This former Victorian warehouse in South London had been home to an artist and his wife for several years, but when their first child came along the couple knew it was time to turn it into a proper living space. They called on London architect Dingle Price to create a comfortable living and working space.
The solution involved the use of an existing mezzanine to divide the home in half. On one side, a two-story home. On the other, a bright and open double-height studio.
Price’s concept was to more or less insert a home into the existing building by dividing the space in half. Since the mezzanine provided a natural separation of the vertical space, that side of the warehouse was naturally to become the living area.
The two halves aren’t completely separate, however. Small windows in the walls of the two upstairs bedrooms and two large doors on the ground floor allow the family an opportunity to connect with both sides of the home.
Looking from the house into the studio gives the feeling of looking over a private courtyard. The feeling is emphasized by the huge landscape paintings in the artist’s studio.

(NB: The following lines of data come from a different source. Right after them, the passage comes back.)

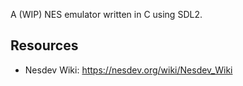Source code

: A (WIP) NES emulator written in C using SDL2.

## Resources
* Nesdev Wiki: https://nesdev.org/wiki/Nesdev_Wiki

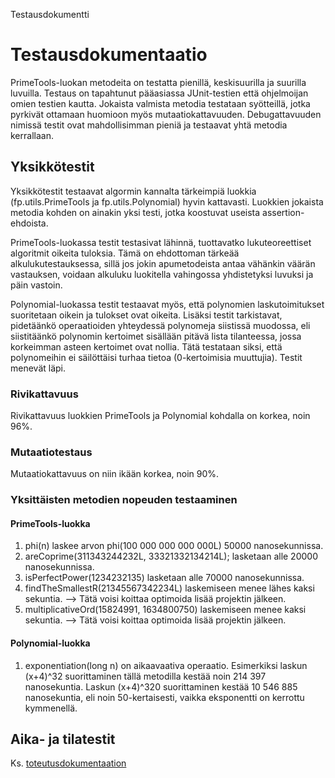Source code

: Testausdokumentti

# Testausdokumentaatio

PrimeTools-luokan metodeita on testatta pienillä, keskisuurilla ja suurilla luvuilla. Testaus on tapahtunut pääasiassa JUnit-testien että ohjelmoijan omien testien kautta. Jokaista valmista metodia testataan syötteillä, jotka pyrkivät ottamaan huomioon myös mutaatiokattavuuden. Debugattavuuden nimissä testit ovat mahdollisimman pieniä ja testaavat yhtä metodia kerrallaan.

## Yksikkötestit

Yksikkötestit testaavat algormin kannalta tärkeimpiä luokkia (fp.utils.PrimeTools ja
fp.utils.Polynomial) hyvin kattavasti. Luokkien jokaista metodia kohden on ainakin
yksi testi, jotka koostuvat useista assertion-ehdoista.

PrimeTools-luokassa testit testasivat lähinnä, tuottavatko lukuteoreettiset algoritmit
oikeita tuloksia. Tämä on ehdottoman tärkeää alkulukutestauksessa, sillä jos
jokin apumetodeista antaa vähänkin väärän vastauksen, voidaan alkuluku luokitella
vahingossa yhdistetyksi luvuksi ja päin vastoin.

Polynomial-luokassa testit testaavat myös, että polynomien laskutoimitukset suoritetaan
oikein ja tulokset ovat oikeita. Lisäksi testit tarkistavat, pidetäänkö operaatioiden
yhteydessä polynomeja siistissä muodossa, eli siistitäänkö polynomin kertoimet sisällään
pitävä lista tilanteessa, jossa korkeimman asteen kertoimet ovat nollia. Tätä
testataan siksi, että polynomeihin ei säilöttäisi turhaa tietoa (0-kertoimisia muuttujia).
Testit menevät läpi.

### Rivikattavuus

Rivikattavuus luokkien PrimeTools ja Polynomial kohdalla on korkea, noin 96%.

### Mutaatiotestaus

Mutaatiokattavuus on niin ikään korkea, noin 90%.

### Yksittäisten metodien nopeuden testaaminen

#### PrimeTools-luokka
1. phi(n) laskee arvon phi(100 000 000 000 000L) 50000 nanosekunnissa.
2. areCoprime(311343244232L, 33321332134214L); lasketaan alle 20000 nanosekunnissa.
3. isPerfectPower(1234232135) lasketaan alle 70000 nanosekunnissa.
4. findTheSmallestR(21345567342234L) laskemiseen menee lähes kaksi sekuntia. --> Tätä voisi koittaa optimoida lisää projektin jälkeen.
5. multiplicativeOrd(15824991, 1634800750) laskemiseen menee kaksi sekuntia. --> Tätä voisi koittaa optimoida lisää projektin jälkeen.

#### Polynomial-luokka
1. exponentiation(long n) on aikaavaativa operaatio. Esimerkiksi laskun (x+4)^32 suorittaminen tällä metodilla kestää noin 214 397 nanosekuntia. Laskun (x+4)^320 suorittaminen kestää 10 546 885 nanosekuntia, eli noin 50-kertaisesti, vaikka eksponentti on kerrottu kymmenellä.

## Aika- ja tilatestit

Ks. [toteutusdokumentaation](toteutusdokumentti.md)
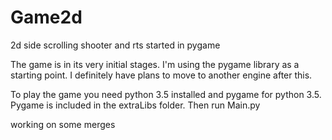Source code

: # Game2d
2d side scrolling shooter and rts started in pygame

The game is in its very initial stages.
I'm using the pygame library as a starting point.
I definitely have plans to move to another engine after this.

To play the game you need python 3.5 installed and pygame for python 3.5.
Pygame is included in the extraLibs folder.
Then run Main.py

working on some merges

The internal landscape of the building offers a unique opportunity for the family to combine their personal and work spaces without forcing the two to intermingle. If they desire, the family can completely close off the studio half of the building by shutting the connecting doors and windows.
Sophisticated pine wood floors – some painted, some left natural – brilliantly offset the bright white walls and ceilings. Skylights allow ample natural light to flow in to both the house and the studio, highlighting the unusual space and its colorful contents.